Panorama de la danse contemporaine
de Rosita Boisseau
Mapa para a dança contemporânea
O que há de comum entre Ushio Amagatsu, Lucinda Childs, Alain Platel, Pina Bausch, Rachid Ouramdane, Meg Stuart, Josef Nadj, Sidi Larbi Cherkaoui, La Ribot ou Robyn Orlin, para além de serem coreógrafos cujo trabalho, salvaguardadas as distâncias e gostos pessoais, questiona permanentemente a dança e atravessa fronteiras artísticas, estéticas e nacionais? Para a francesa Rosita Boisseau, crítica do jornal Le Monde e da revista Télérama, são alguns dos noventa protagonistas da dança reunidos em Panorama de la danse contemporaine, um trabalho em curso, “sem conclusão”, não “um dicionário exaustivo mas a recolha de percursos escolhidos”.
Por isso o livro abre com uma apresentação genérica onde fala da influência de Maurice Béjart, Anna Halprin e Merce Cunningham na definição daquilo que se entende por dança contemporânea, traçando um percurso genérico sobre o modo como evoluiu a concepção de dança do final dos anos 70 até hoje. Os nomes são apresentados por ordem alfabética e acompanhados por extensa iconografia, muitas vezes do mesmo espectáculo, biografia seleccionada, breve perfil e questionário proustiano. Na selecção nota-se uma vontade de destacar a França e a sua realidade, “berço da dança contemporânea e o país onde os artistas são mais vigorosamente apoiados pelas instituições”, ficando claro tratar-se de uma obra dirigida ao público francês que busca “ainda e sempre os códigos de acesso a uma arte mais próxima do irracional que da lógica: não para enquadrar uma obra, mas para saborear os interstícios, lá onde a liberdade de cada um desliza e se descobre”. Razão pela qual não falta nenhum dos dezanove directores dos Centros Coreográficos Nacionais, tal como nomes que se têm destacado na/da cena francesa: Boris Charmatz, Allain Buffard ou Geisha Fontaine. Há ainda coreógrafos de Espanha, Bélgica, Alemanha, Estados Unidos, Inglaterra, Canadá, Japão e Itália, bem como do Burkina-Faso e Israel, com os quais a realidade cultural francesa mantém relações.
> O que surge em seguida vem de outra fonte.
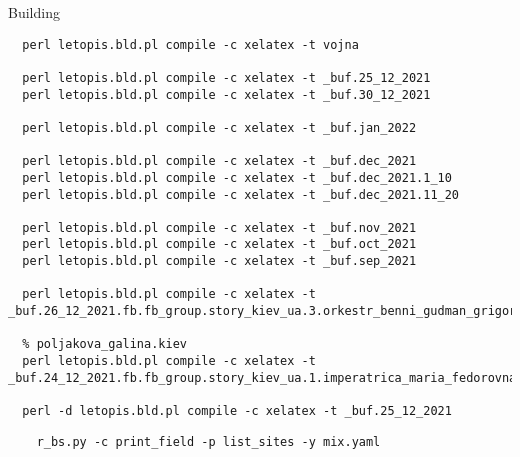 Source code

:  
 
 
 
 
Building

\begin{verbatim}
  perl letopis.bld.pl compile -c xelatex -t vojna

  perl letopis.bld.pl compile -c xelatex -t _buf.25_12_2021
  perl letopis.bld.pl compile -c xelatex -t _buf.30_12_2021

  perl letopis.bld.pl compile -c xelatex -t _buf.jan_2022

  perl letopis.bld.pl compile -c xelatex -t _buf.dec_2021
  perl letopis.bld.pl compile -c xelatex -t _buf.dec_2021.1_10
  perl letopis.bld.pl compile -c xelatex -t _buf.dec_2021.11_20

  perl letopis.bld.pl compile -c xelatex -t _buf.nov_2021
  perl letopis.bld.pl compile -c xelatex -t _buf.oct_2021
  perl letopis.bld.pl compile -c xelatex -t _buf.sep_2021

  perl letopis.bld.pl compile -c xelatex -t _buf.26_12_2021.fb.fb_group.story_kiev_ua.3.orkestr_benni_gudman_grigorij_chapkis_1962

  % poljakova_galina.kiev
  perl letopis.bld.pl compile -c xelatex -t _buf.24_12_2021.fb.fb_group.story_kiev_ua.1.imperatrica_maria_fedorovna

  perl -d letopis.bld.pl compile -c xelatex -t _buf.25_12_2021

\end{verbatim}

\begin{verbatim}
	r_bs.py -c print_field -p list_sites -y mix.yaml
\end{verbatim}
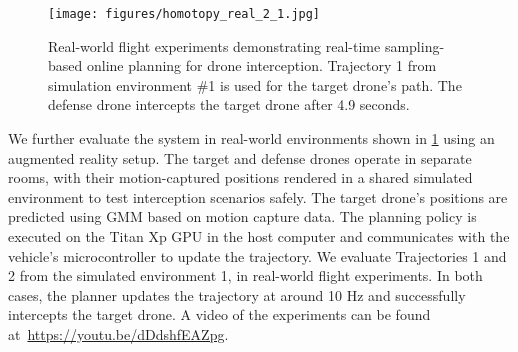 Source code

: \begin{figure}[]
    \centering
    \texttt{[image: figures/homotopy\_real\_2\_1.jpg]}
    \caption{Real-world flight experiments demonstrating real-time sampling-based online planning for drone interception. 
    Trajectory 1 from simulation environment \#1 is used for the target drone's path. 
    The defense drone intercepts the target drone after 4.9 seconds.}
    \label{fig:exp_real}
    \vspace{-1.3\baselineskip}
\end{figure}

We further evaluate the system in real-world environments shown in \cref{fig:exp_real} using an augmented reality setup.
The target and defense drones operate in separate rooms, with their motion-captured positions rendered in a shared simulated environment to test interception scenarios safely.
The target drone's positions are predicted using GMM based on motion capture data. 
The planning policy is executed on the Titan Xp GPU in the host computer and communicates with the vehicle's microcontroller to update the trajectory.
We evaluate Trajectories 1 and 2 from the simulated environment 1, in real-world flight experiments. 
In both cases, the planner updates the trajectory at around 10 Hz and successfully intercepts the target drone.
A video of the experiments can be found at~\url{https://youtu.be/dDdshfEAZpg}.
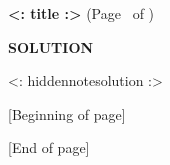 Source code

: % 
\usepackage{lastpage}




\begin{center}
  \textbf{<: title :>} (Page \thepage\ of \pageref{LastPage})

  \medskip

  \textbf{SOLUTION}

  \medskip

  <: hiddennotesolution :>

  \bigskip

  [Beginning of page]


  [End of page]

\end{center}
Mas entre a escolha pessoal e “o impacto flagrante da marca coreográfica” de cada um dos escolhidos, se Boisseau opta por recusar movimentos ou escolas e evita convocar nomes como Matthew Bourne ou Marie Claude Pietragalla, criadores vedetas reconhecidos pelo grande público, também não arrisca na apresentação de outros que correm os circuitos de crítica e programação, alguma dela institucional, como Cláudia Triozzi, Xavier Le Roy, Jérôme Bel, Vera Mantero ou Lia Rodrigues. Opções certamente legítimas numa viagem acrítica e didáctica que Boisseau defende com “razões práticas e económicas” e, como sempre nestes casos, onde o que entra diz mais sobre o que fica de fora.
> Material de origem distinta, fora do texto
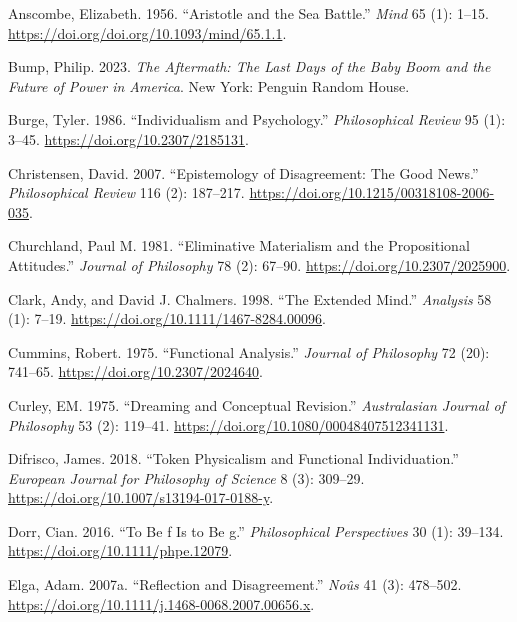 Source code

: \documentclass[
  12pt,
  letterpaper,
  DIV=11,
  numbers=noendperiod]{scrartcl}
\newlength{\cslhangindent}
\newenvironment{CSLReferences}[2] %
 {\begin{list}{}{%
  \setlength{\itemindent}{0pt}
  \setlength{\leftmargin}{0pt}
  \setlength{\parsep}{0pt}
  \ifodd #1
   \setlength{\leftmargin}{\cslhangindent}
   \setlength{\itemindent}{-1\cslhangindent}
  \fi
  \setlength{\itemsep}{#2\baselineskip}}}
 {\end{list}}
\begin{document}
\label{refs}
\begin{CSLReferences}{1}{0}
Anscombe, Elizabeth. 1956. {``Aristotle and the Sea Battle.''}
\emph{Mind} 65 (1): 1--15.
\url{https://doi.org/doi.org/10.1093/mind/65.1.1}.

Bump, Philip. 2023. \emph{The Aftermath: The Last Days of the Baby Boom
and the Future of Power in America}. New York: Penguin Random House.

Burge, Tyler. 1986. {``Individualism and Psychology.''}
\emph{Philosophical Review} 95 (1): 3--45.
\url{https://doi.org/10.2307/2185131}.

Christensen, David. 2007. {``Epistemology of Disagreement: The Good
News.''} \emph{Philosophical Review} 116 (2): 187--217.
\url{https://doi.org/10.1215/00318108-2006-035}.

Churchland, Paul M. 1981. {``Eliminative Materialism and the
Propositional Attitudes.''} \emph{Journal of Philosophy} 78 (2): 67--90.
\url{https://doi.org/10.2307/2025900}.

Clark, Andy, and David J. Chalmers. 1998. {``The Extended Mind.''}
\emph{Analysis} 58 (1): 7--19.
\url{https://doi.org/10.1111/1467-8284.00096}.

Cummins, Robert. 1975. {``Functional Analysis.''} \emph{Journal of
Philosophy} 72 (20): 741--65. \url{https://doi.org/10.2307/2024640}.

Curley, EM. 1975. {``Dreaming and Conceptual Revision.''}
\emph{Australasian Journal of Philosophy} 53 (2): 119--41.
\url{https://doi.org/10.1080/00048407512341131}.

Difrisco, James. 2018. {``Token Physicalism and Functional
Individuation.''} \emph{European Journal for Philosophy of Science} 8
(3): 309--29. \url{https://doi.org/10.1007/s13194-017-0188-y}.

Dorr, Cian. 2016. {``To Be f Is to Be g.''} \emph{Philosophical
Perspectives} 30 (1): 39--134. \url{https://doi.org/10.1111/phpe.12079}.

Elga, Adam. 2007a. {``Reflection and Disagreement.''} \emph{No{û}s} 41
(3): 478--502. \url{https://doi.org/10.1111/j.1468-0068.2007.00656.x}.


\end{CSLReferences}
\end{document}
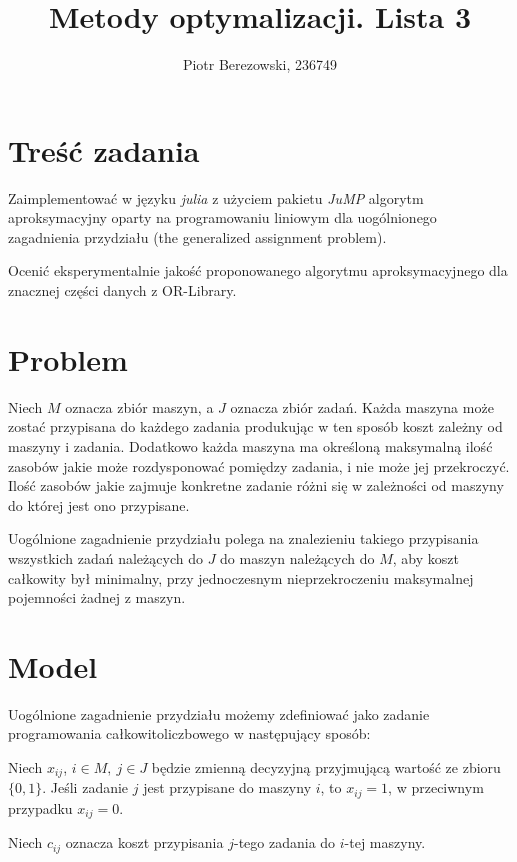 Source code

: \documentclass{article}
\title{Metody optymalizacji. Lista 3}
\author{Piotr Berezowski, 236749}
\begin{document}
	\maketitle
	\newpage
	
	\section{Treść zadania}

    Zaimplementować w języku \textit{julia} z użyciem pakietu \textit{JuMP} algorytm aproksymacyjny oparty na programowaniu liniowym dla 
    uogólnionego zagadnienia przydziału (the generalized assignment problem). 
    
    Ocenić eksperymentalnie jakość proponowanego algorytmu aproksymacyjnego dla znacznej części danych z OR-Library.
    
    \section{Problem}

    Niech $M$ oznacza zbiór maszyn, a $J$ oznacza zbiór zadań. Każda maszyna może zostać przypisana do każdego zadania produkując w ten sposób 
    koszt zależny od maszyny i zadania. Dodatkowo każda maszyna ma określoną maksymalną ilość zasobów jakie może rozdysponować pomiędzy zadania, 
    i nie może jej przekroczyć. Ilość zasobów jakie zajmuje konkretne zadanie różni się w zależności od maszyny do której jest ono przypisane. 

    Uogólnione zagadnienie przydziału polega na znalezieniu takiego przypisania wszystkich zadań należących do $J$ do maszyn należących 
    do $M$, aby koszt całkowity był minimalny, przy jednoczesnym nieprzekroczeniu maksymalnej pojemności żadnej z maszyn. 
    
    \section{Model}

    Uogólnione zagadnienie przydziału możemy zdefiniować jako zadanie programowania całkowitoliczbowego w następujący sposób:

    Niech $x_{ij}$, $i \in M,\ j \in J$ będzie zmienną decyzyjną przyjmującą wartość ze zbioru $\{0, 1\}$. Jeśli zadanie $j$ jest 
    przypisane do maszyny $i$, to $x_{ij} = 1$, w przeciwnym przypadku $x_{ij} = 0$.

    Niech $c_{ij}$ oznacza koszt przypisania $j$-tego zadania do $i$-tej maszyny.
\end{document}
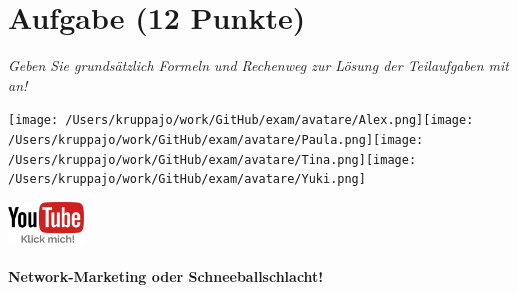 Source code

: \documentclass[a4paper, 9pt]{scrartcl}\usepackage[]{graphicx}\usepackage[]{xcolor}
\begin{document}
 
\clearpage

\section{Aufgabe \hfill (12 Punkte)}

\textit{Geben Sie grundsätzlich Formeln und Rechenweg zur Lösung der Teilaufgaben mit an!} \\[1Ex]
 

 
\ifcollection
\begin{flushright}
\tiny\vspace{-3Ex}
\textbf{\examinhaltstart}
\exammodulemathstat
\vspace{-4Ex}
\end{flushright}
\begin{minipage}[t]{0.5\textwidth}
\texttt{[image: /Users/kruppajo/work/GitHub/exam/avatare/Alex.png]}\hspace{-4mm}\texttt{[image: /Users/kruppajo/work/GitHub/exam/avatare/Paula.png]}\hspace{-4mm}\texttt{[image: /Users/kruppajo/work/GitHub/exam/avatare/Tina.png]}\hspace{-4mm}\texttt{[image: /Users/kruppajo/work/GitHub/exam/avatare/Yuki.png]}
\end{minipage}
\begin{minipage}[t]{0.5\textwidth}
\hfill
\href{https://youtu.be/SZqp_vy3rgI}{\includegraphics[width = 2cm]{img/youtube}}
\end{minipage}
\fi



\ifcollection
\paragraph{Network-Marketing oder Schneeballschlacht!}
\fi
\end{document}
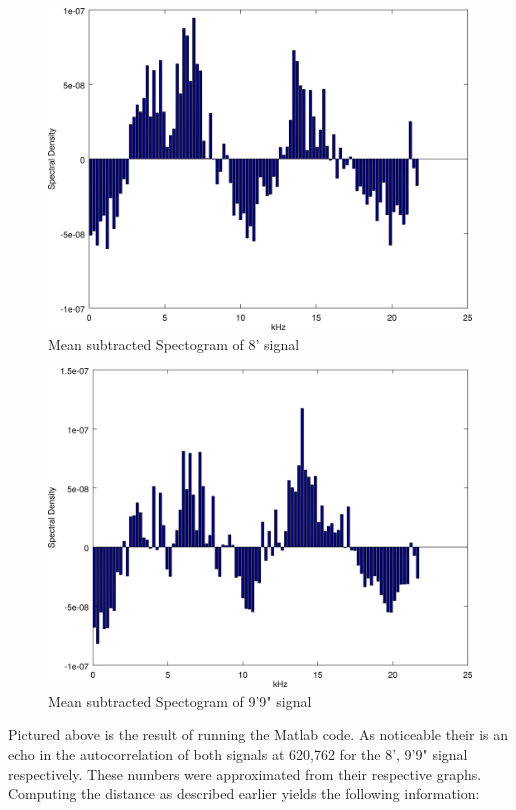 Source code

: \documentclass{article}
\begin{document}
      \begin{figure}[H]
         \includegraphics[width=\textheight/2]{images/spec_8.png}
         \caption{Mean subtracted Spectogram of 8' signal}
      \end{figure}
      \begin{figure}[H]
         \includegraphics[width=\textheight/2]{images/spec_9.png}
         \caption{Mean subtracted Spectogram of 9'9" signal}
      \end{figure}
      Pictured above is the result of running the Matlab code.
      As noticeable their is an echo in the autocorrelation of both signals
      at {620,762} for the {8', 9'9"} signal respectively. These
      numbers were approximated from their respective graphs. Computing the
      distance as described earlier yields the following information:
\end{document}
No que respeita ao seu conteúdo, são particularmente fascinantes algumas fotografias, as anotações de Bill T. Jones ou Anne Teresa de Keersmaeker, o croqui do espectáculo Régi, de Charmatz ou o esquema coreográfico de Susan Buirge. Mas a abordagem à la Proust impede conhecer, pela sua forma limitada, o fascinante processo de criação de alguns destes nomes. Boisseau quer saber “o espectáculo marcante”, “o lugar do íntimo”, “o sentido a dar ao trabalho” de cada um, um som ou uma cor ou parte do corpo que sirva de inspiração e, entre outras mais ou menos genéricas, o calcanhar de Aquiles de cada coreógrafo. Entre os que sintetizam as respostas e os que não responderam (sobretudo nomes fora de França), existem aqueles que se expõem, como Gilles Jobin que busca uma cena que o leve à prisão e os que consideram, como Daniel Larrieu, que o último tabu é “o fim da arte”. Sendo um trabalho meritório e louvável, não deixam de ecoar como metáfora desta incompletude as palavras de Caterine Sagna: “se encontrasse o último tabu, teria tema para a obra-prima que todos esperam, autores e espectadores” (Ed. Textuel, €59).